What to work on = Report every line of the records below that includes the string "access".

______________________________

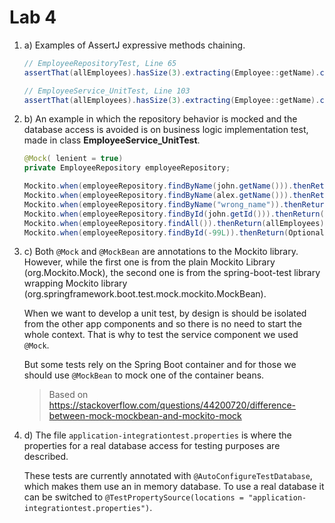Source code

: # Lab 4



1. a) Examples of AssertJ expressive methods chaining.

   ```java
   // EmployeeRepositoryTest, Line 65
   assertThat(allEmployees).hasSize(3).extracting(Employee::getName).containsOnly(alex.getName(), ron.getName(), bob.getName());
   
   // EmployeeService_UnitTest, Line 103
   assertThat(allEmployees).hasSize(3).extracting(Employee::getName).contains(alex.getName(), john.getName(), bob.getName());
   ```

   

1. b) An example in which the repository behavior is mocked and the database access is avoided is on business logic implementation test, made in class **EmployeeService_UnitTest**.

   ```java
   @Mock( lenient = true)
   private EmployeeRepository employeeRepository;
   ```

   ```java
   Mockito.when(employeeRepository.findByName(john.getName())).thenReturn(john);
   Mockito.when(employeeRepository.findByName(alex.getName())).thenReturn(alex);
   Mockito.when(employeeRepository.findByName("wrong_name")).thenReturn(null);
   Mockito.when(employeeRepository.findById(john.getId())).thenReturn(Optional.of(john));
   Mockito.when(employeeRepository.findAll()).thenReturn(allEmployees);
   Mockito.when(employeeRepository.findById(-99L)).thenReturn(Optional.empty());
   ```

   

1. c) Both `@Mock` and `@MockBean` are annotations to the Mockito library. However, while the first one is from the plain Mockito Library (org.Mockito.Mock), the second one is from the spring-boot-test library wrapping Mockito library (org.springframework.boot.test.mock.mockito.MockBean). 

   When we want to develop a unit test, by design is should be isolated from the other app components and so there is no need to start the whole context. That is why to test the service component we used `@Mock`.

   But some tests rely on the Spring Boot container and for those we should use `@MockBean` to mock one of the container beans.

   > Based on https://stackoverflow.com/questions/44200720/difference-between-mock-mockbean-and-mockito-mock



1. d) The file `application-integrationtest.properties` is where the properties for a real database access for testing purposes are described. 

   These tests are currently annotated with `@AutoConfigureTestDatabase`, which makes them use an in memory database. To use a real database it can be switched to `@TestPropertySource(locations = "application-integrationtest.properties")`.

______________________________

Exercise output =
1. b) An example in which the repository behavior is mocked and the database access is avoided is on business logic implementation test, made in class **EmployeeService_UnitTest**.
1. d) The file `application-integrationtest.properties` is where the properties for a real database access for testing purposes are described. 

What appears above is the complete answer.